*** Block opens ***

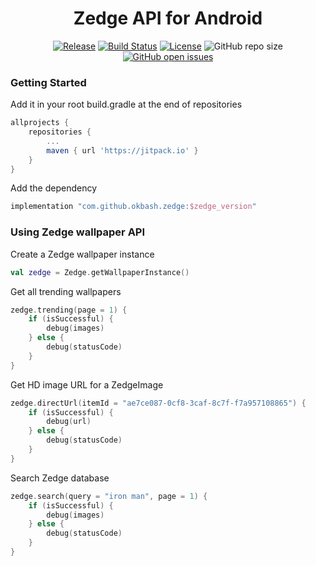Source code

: <h1 align="center">Zedge API for Android</h1>

<p align="center">
    <a href="https://jitpack.io/#okbash/zedge"><img src="https://img.shields.io/jitpack/v/github/okbash/zedge?style=for-the-badge" alt="Release"></a>
    <a href="https://travis-ci.com/okbash/zedge"><img src="https://img.shields.io/travis/com/okbash/zedge/master?style=for-the-badge" alt="Build Status"></a>
    <a href="https://github.com/okbash/zedge/blob/master/LICENSE.txt"><img src="https://img.shields.io/github/license/okbash/zedge.svg?style=for-the-badge" alt="License"></a>
<!--     <img alt="GitHub last commit" src="https://img.shields.io/github/last-commit/okbash/zedge?logo=GitHub&style=for-the-badge"> -->
    <img alt="GitHub repo size" src="https://img.shields.io/github/repo-size/okbash/zedge?logo=GitHub&style=for-the-badge">
    <a href="https://github.com/okbash/zedge/issues"><img alt="GitHub open issues" src="https://img.shields.io/github/issues/okbash/zedge?style=for-the-badge"></a>
</p>


### Getting Started

Add it in your root build.gradle at the end of repositories

```gradle
allprojects {
    repositories {
        ...
        maven { url 'https://jitpack.io' }
    }
}
```

Add the dependency

```gradle
implementation "com.github.okbash.zedge:$zedge_version"
```

### Using Zedge wallpaper API

Create a Zedge wallpaper instance

```kotlin
val zedge = Zedge.getWallpaperInstance()
```

Get all trending wallpapers

```kotlin
zedge.trending(page = 1) {
    if (isSuccessful) {
        debug(images)
    } else {
        debug(statusCode)
    }
}
```

Get HD image URL for a ZedgeImage

```kotlin
zedge.directUrl(itemId = "ae7ce087-0cf8-3caf-8c7f-f7a957108865") {
    if (isSuccessful) {
        debug(url)
    } else {
        debug(statusCode)
    }
}
```

Search Zedge database

```kotlin
zedge.search(query = "iron man", page = 1) {
    if (isSuccessful) {
        debug(images)
    } else {
        debug(statusCode)
    }
}
```
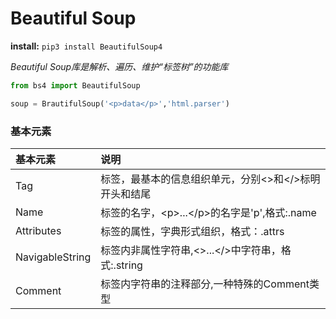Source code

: # Beautiful Soup
**install:** `pip3 install BeautifulSoup4`

*Beautiful Soup库是解析、遍历、维护“标签树”的功能库*

```python
from bs4 import BeautifulSoup

soup = BrautifulSoup('<p>data</p>','html.parser')
```
### 基本元素
| 基本元素 | 说明 |
| :- | :- |
| Tag | 标签，最基本的信息组织单元，分别<>和</>标明开头和结尾 |
| Name | 标签的名字，\<p\>...\</p\>的名字是'p',格式:<tag>.name |
| Attributes | 标签的属性，字典形式组织，格式：<tag>.attrs |
| NavigableString | 标签内非属性字符串,<>...</>中字符串，格式:<tag>.string |
| Comment | 标签内字符串的注释部分,一种特殊的Comment类型 |

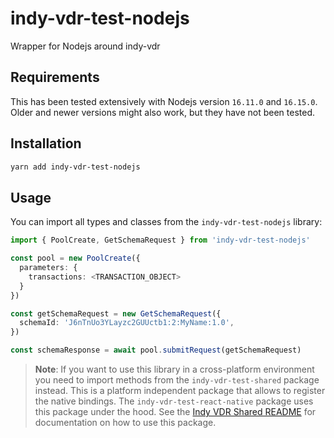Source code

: # indy-vdr-test-nodejs

Wrapper for Nodejs around indy-vdr

## Requirements

This has been tested extensively with Nodejs version `16.11.0` and `16.15.0`.
Older and newer versions might also work, but they have not been tested.

## Installation

```sh
yarn add indy-vdr-test-nodejs
```

## Usage

You can import all types and classes from the `indy-vdr-test-nodejs` library:

```typescript
import { PoolCreate, GetSchemaRequest } from 'indy-vdr-test-nodejs'

const pool = new PoolCreate({
  parameters: {
    transactions: <TRANSACTION_OBJECT>
  }
})

const getSchemaRequest = new GetSchemaRequest({
  schemaId: 'J6nTnUo3YLayzc2GUUctb1:2:MyName:1.0',
})

const schemaResponse = await pool.submitRequest(getSchemaRequest)
```

> **Note**: If you want to use this library in a cross-platform environment you need to import methods from the `indy-vdr-test-shared` package instead. This is a platform independent package that allows to register the native bindings. The `indy-vdr-test-react-native` package uses this package under the hood. See the [Indy VDR Shared README](https://github.com/hyperledger/indy-vdr/tree/main/wrappers/javascript/shared/README.md) for documentation on how to use this package.
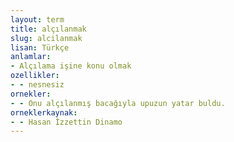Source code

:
 ```yaml
---
layout: term
title: alçılanmak
slug: alcilanmak
lisan: Türkçe
anlamlar:
- Alçılama işine konu olmak
ozellikler:
- - nesnesiz
ornekler:
- - Onu alçılanmış bacağıyla upuzun yatar buldu.
orneklerkaynak:
- - Hasan İzzettin Dinamo
---
```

*** Block closes ***

- To do
Images stay out, but the rest of the records must be retyped exactly.

- Task response
Source code

: <h1 align="center">Zedge API for Android</h1>

<p align="center">
    <a href="https://jitpack.io/#okbash/zedge"><img src="https://img.shields.io/jitpack/v/github/okbash/zedge?style=for-the-badge" alt="Release"></a>
    <a href="https://travis-ci.com/okbash/zedge"><img src="https://img.shields.io/travis/com/okbash/zedge/master?style=for-the-badge" alt="Build Status"></a>
    <a href="https://github.com/okbash/zedge/blob/master/LICENSE.txt"><img src="https://img.shields.io/github/license/okbash/zedge.svg?style=for-the-badge" alt="License"></a>
<!--     <img alt="GitHub last commit" src="https://img.shields.io/github/last-commit/okbash/zedge?logo=GitHub&style=for-the-badge"> -->
    <img alt="GitHub repo size" src="https://img.shields.io/github/repo-size/okbash/zedge?logo=GitHub&style=for-the-badge">
    <a href="https://github.com/okbash/zedge/issues"><img alt="GitHub open issues" src="https://img.shields.io/github/issues/okbash/zedge?style=for-the-badge"></a>
</p>


### Getting Started

Add it in your root build.gradle at the end of repositories

```gradle
allprojects {
    repositories {
        ...
        maven { url 'https://jitpack.io' }
    }
}
```

Add the dependency

```gradle
implementation "com.github.okbash.zedge:$zedge_version"
```

### Using Zedge wallpaper API

Create a Zedge wallpaper instance

```kotlin
val zedge = Zedge.getWallpaperInstance()
```

Get all trending wallpapers

```kotlin
zedge.trending(page = 1) {
    if (isSuccessful) {
        debug(images)
    } else {
        debug(statusCode)
    }
}
```

Get HD image URL for a ZedgeImage

```kotlin
zedge.directUrl(itemId = "ae7ce087-0cf8-3caf-8c7f-f7a957108865") {
    if (isSuccessful) {
        debug(url)
    } else {
        debug(statusCode)
    }
}
```

Search Zedge database

```kotlin
zedge.search(query = "iron man", page = 1) {
    if (isSuccessful) {
        debug(images)
    } else {
        debug(statusCode)
    }
}
```
Source code

: # Beautiful Soup
**install:** `pip3 install BeautifulSoup4`

*Beautiful Soup库是解析、遍历、维护“标签树”的功能库*

```python
from bs4 import BeautifulSoup

soup = BrautifulSoup('<p>data</p>','html.parser')
```
### 基本元素
| 基本元素 | 说明 |
| :- | :- |
| Tag | 标签，最基本的信息组织单元，分别<>和</>标明开头和结尾 |
| Name | 标签的名字，\<p\>...\</p\>的名字是'p',格式:<tag>.name |
| Attributes | 标签的属性，字典形式组织，格式：<tag>.attrs |
| NavigableString | 标签内非属性字符串,<>...</>中字符串，格式:<tag>.string |
| Comment | 标签内字符串的注释部分,一种特殊的Comment类型 |

Source code

: # indy-vdr-test-nodejs

Wrapper for Nodejs around indy-vdr

## Requirements

This has been tested extensively with Nodejs version `16.11.0` and `16.15.0`.
Older and newer versions might also work, but they have not been tested.

## Installation

```sh
yarn add indy-vdr-test-nodejs
```

## Usage

You can import all types and classes from the `indy-vdr-test-nodejs` library:

```typescript
import { PoolCreate, GetSchemaRequest } from 'indy-vdr-test-nodejs'

const pool = new PoolCreate({
  parameters: {
    transactions: <TRANSACTION_OBJECT>
  }
})

const getSchemaRequest = new GetSchemaRequest({
  schemaId: 'J6nTnUo3YLayzc2GUUctb1:2:MyName:1.0',
})

const schemaResponse = await pool.submitRequest(getSchemaRequest)
```

> **Note**: If you want to use this library in a cross-platform environment you need to import methods from the `indy-vdr-test-shared` package instead. This is a platform independent package that allows to register the native bindings. The `indy-vdr-test-react-native` package uses this package under the hood. See the [Indy VDR Shared README](https://github.com/hyperledger/indy-vdr/tree/main/wrappers/javascript/shared/README.md) for documentation on how to use this package.
Source code

:
 ```yaml
---
layout: term
title: alçılanmak
slug: alcilanmak
lisan: Türkçe
anlamlar:
- Alçılama işine konu olmak
ozellikler:
- - nesnesiz
ornekler:
- - Onu alçılanmış bacağıyla upuzun yatar buldu.
orneklerkaynak:
- - Hasan İzzettin Dinamo
---
```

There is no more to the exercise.